Starbucks

Why Hire Labor Spies When Courts Will Do the Union-Busting for You?

Catherine Fisk

Catherine Fisk is the Barbara Nachtrieb Armstrong Professor of Law at UC Berkeley Law, where she teaches and writes on the law of the workplace, legal history, civil rights and the legal profession. She is the author of dozens of articles and four books, including the prize-winning Working Knowledge: Employee Innovation and the Rise of the Corporate Intellectual Property, 1800-1930, and Labor Law in the Contemporary Workplace. Her research focuses on workers at both the high end and the low end of the wage spectrum.  She has written on union organizing among low-wage and immigrant workers as well as on labor issues in the entertainment industry, employee mobility in technology sectors, employer-employee disputes over attribution and ownership of intellectual property, the rights of employees and unions to engage in political activity, and labor law reform.  She is the co-author, with UCI Law Professor Ann Southworth, of an innovative interdisciplinary casebook, The Legal Profession. Her current public service includes membership on the SEIU Ethics Review Board, the Board of Directors of the Wage Justice Center, and committees of the Law & Society Association.  Prior to joining the founding faculty of UC Irvine School of Law, Fisk was a chaired professor at Duke Law School, and was on the faculty of the University of Southern California Gould School of Law and Loyola Law School in Los Angeles.  She practiced law at a boutique Washington, D.C. firm and at the U.S. Department of Justice.  She received her J.D. at UC Berkeley, and an A.B., summa cum laude, from Princeton University.

In the union-organizing campaigns of the 1930s, companies paid legions of spies to report everyone who attended a union meeting and what was said. Union meetings were held at night in pitch dark rooms so that no one could tell who else was there and who said what. Today, Starbucks needn’t hire spies. They just use subpoenas in civil litigation. In an outrageous decision, Judge John Sinatra, a Trump appointee in the Western District of New York, let them get away with it. The matter is now on appeal in the Second Circuit, and if the court of appeals does not overturn the ruling, it will turn any enforcement action brought by the National Labor Relations Board into a hunting license for companies to harass unions and workers.

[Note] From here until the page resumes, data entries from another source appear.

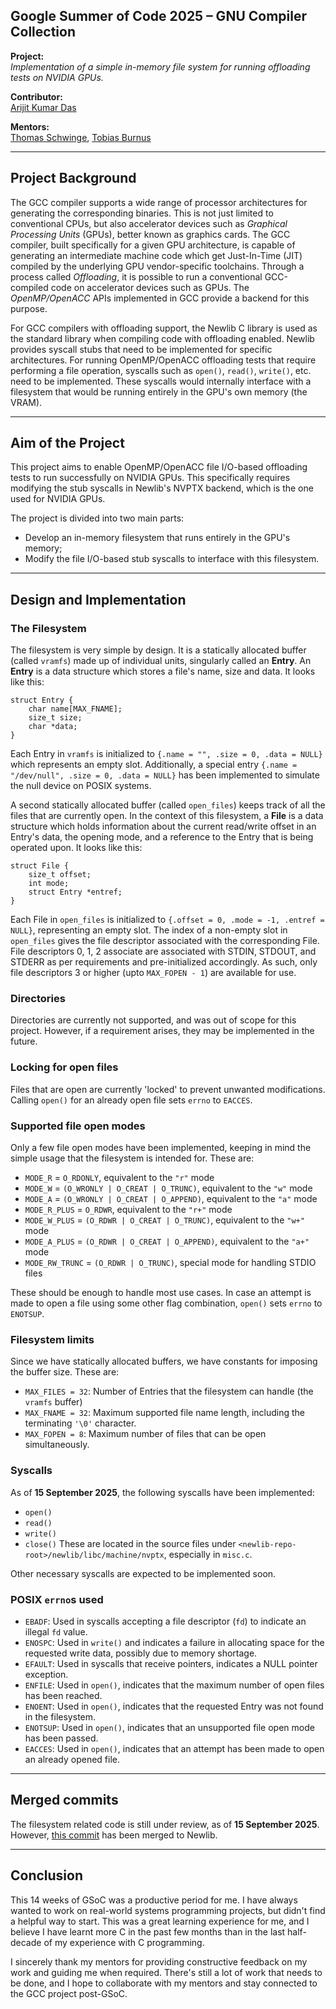 ## Google Summer of Code 2025 – GNU Compiler Collection

**Project:**  
_Implementation of a simple in-memory file system for running offloading tests on NVIDIA GPUs._

**Contributor:**  
[Arijit Kumar Das](https://www.linkedin.com/in/arijitkd)

**Mentors:**  
[Thomas Schwinge](https://www.linkedin.com/in/tschwinge), [Tobias Burnus](https://www.linkedin.com/in/tobias-burnus-0b886a7)

---

## Project Background
The GCC compiler supports a wide range of processor architectures for generating the corresponding binaries. This is not just limited to conventional CPUs, but also accelerator devices such as _Graphical Processing Units_ (GPUs), better known as graphics cards. The GCC compiler, built specifically for a given GPU architecture, is capable of generating an intermediate machine code which get Just-In-Time (JIT) compiled by the underlying GPU vendor-specific toolchains. Through a process called _Offloading_, it is possible to run a conventional GCC-compiled code on accelerator devices such as GPUs. The _OpenMP/OpenACC_ APIs implemented in GCC provide a backend for this purpose.

For GCC compilers with offloading support, the Newlib C library is used as the standard library when compiling code with offloading enabled. Newlib provides syscall stubs that need to be implemented for specific architectures. For running OpenMP/OpenACC offloading tests that require performing a file operation, syscalls such as `open()`, `read()`, `write()`, etc. need to be implemented. These syscalls would internally interface with a filesystem that would be running entirely in the GPU's own memory (the VRAM).

---

## Aim of the Project
This project aims to enable OpenMP/OpenACC file I/O-based offloading tests to run successfully on NVIDIA GPUs. This specifically requires modifying the stub syscalls in Newlib's NVPTX backend, which is the one used for NVIDIA GPUs.

The project is divided into two main parts:
- Develop an in-memory filesystem that runs entirely in the GPU's memory;
- Modify the file I/O-based stub syscalls to  interface with this filesystem.

---

## Design and Implementation

### The Filesystem
The filesystem is very simple by design. It is a statically allocated buffer (called `vramfs`) made up of individual units, singularly called an **Entry**. An **Entry** is a data structure which stores a file's name, size and data. It looks like this:
```
struct Entry {
    char name[MAX_FNAME];
    size_t size;
    char *data;
}
```
Each Entry in `vramfs` is initialized to `{.name = "", .size = 0, .data = NULL}` which represents an empty slot. Additionally, a special entry `{.name = "/dev/null", .size = 0, .data = NULL}` has been implemented to simulate the null device on POSIX systems. 

A second statically allocated buffer (called `open_files`) keeps track of all the files that are currently open. In the context of this filesystem, a **File** is a data structure which holds information about the current read/write offset in an Entry's data, the opening mode, and a reference to the Entry that is being operated upon. It looks like this:
```
struct File {
    size_t offset;
    int mode;
    struct Entry *entref;
}
```
Each File in `open_files` is initialized to `{.offset = 0, .mode = -1, .entref = NULL}`, representing an empty slot. The index of a non-empty slot in `open_files` gives the file descriptor associated with the corresponding File. File descriptors 0, 1, 2 associate are associated with STDIN, STDOUT, and STDERR as per requirements and pre-initialized accordingly. As such, only file descriptors 3 or higher (upto `MAX_FOPEN - 1`) are available for use.

### Directories
Directories are currently not supported, and was out of scope for this project. However, if a requirement arises, they may be implemented in the future.

### Locking for open files
Files that are open are currently 'locked' to prevent unwanted modifications. Calling `open()` for an already open file sets `errno` to `EACCES`.

### Supported file open modes
Only a few file open modes have been implemented, keeping in mind the simple usage that the filesystem is intended for. These are:
- `MODE_R` = `O_RDONLY`, equivalent to the `"r"` mode
- `MODE_W` = `(O_WRONLY | O_CREAT | O_TRUNC)`, equivalent to the `"w"` mode
- `MODE_A` = `(O_WRONLY | O_CREAT | O_APPEND)`, equivalent to the `"a"` mode
- `MODE_R_PLUS` = `O_RDWR`, equivalent to the `"r+"` mode
- `MODE_W_PLUS` = `(O_RDWR | O_CREAT | O_TRUNC)`, equivalent to the `"w+"` mode
- `MODE_A_PLUS` = `(O_RDWR | O_CREAT | O_APPEND)`, equivalent to the `"a+"` mode
- `MODE_RW_TRUNC` = `(O_RDWR | O_TRUNC)`, special mode for handling STDIO files

These should be enough to handle most use cases. In case an attempt is made to open a file using some other flag combination, `open()` sets `errno` to `ENOTSUP`.

### Filesystem limits
Since we have statically allocated buffers, we have constants for imposing the buffer size. These are:
- `MAX_FILES = 32`: Number of Entries that the filesystem can handle (the `vramfs` buffer)
- `MAX_FNAME = 32`: Maximum supported file name length, including the terminating `'\0'` character.
- `MAX_FOPEN = 8`: Maximum number of files that can be open simultaneously.

### Syscalls
As of **15 September 2025**, the following syscalls have been implemented:
- `open()`
- `read()`
- `write()`
- `close()`
These are located in the source files under `<newlib-repo-root>/newlib/libc/machine/nvptx`, especially in `misc.c`.

Other necessary syscalls are expected to be implemented soon.

### POSIX `errno`s used
- `EBADF`: Used in syscalls accepting a file descriptor (`fd`) to indicate an illegal `fd` value.
- `ENOSPC`: Used in `write()` and indicates a failure in allocating space for the requested write data, possibly due to memory shortage.
- `EFAULT`: Used in syscalls that receive pointers, indicates a NULL pointer exception.
- `ENFILE`: Used in `open()`, indicates that the maximum number of open files has been reached.
- `ENOENT`: Used in `open()`, indicates that the requested Entry was not found in the filesystem.
- `ENOTSUP`: Used in `open()`, indicates that an unsupported file open mode has been passed.
- `EACCES`: Used in `open()`, indicates that an attempt has been made to open an already opened file.

---

## Merged commits
The filesystem related code is still under review, as of **15 September 2025**. However, [this commit](https://sourceware.org/git/?p=newlib-cygwin.git;a=commit;h=5d8c71af5e0fa5cdc99d9f741624920e34756418) has been merged to Newlib.

---

## Conclusion
This 14 weeks of GSoC was a productive period for me. I have always wanted to work on real-world systems programming projects, but didn't find a helpful way to start. This was a great learning experience for me, and I believe I have learnt more C in the past few months than in the last half-decade of my experience with C programming.

I sincerely thank my mentors for providing constructive feedback on my work and guiding me when required. There's still a lot of work that needs to be done, and I hope to collaborate with my mentors and stay connected to the GCC project post-GSoC.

The subpoena was issued in the NLRB’s litigation to obtain an injunction under section 10(j) of the National Labor Relations Act against Starbucks’ ongoing unfair labor practices against Starbucks workers in Buffalo and Rochester. The NLRB has alleged that Starbucks has illegally spied on workers engaged in union organizing, fired some union supporters and threatened others, promised increased benefits and better terms of employment if they refrain from unionizing, and refused to bargain in good faith. The NLRB will conduct a proceeding before an administrative law judge, as part of which both the NLRB and Starbucks will provide evidence in support of their allegations and defenses. The section 10(j) proceeding is designed to protect the organizing drive while that proceeding drags on.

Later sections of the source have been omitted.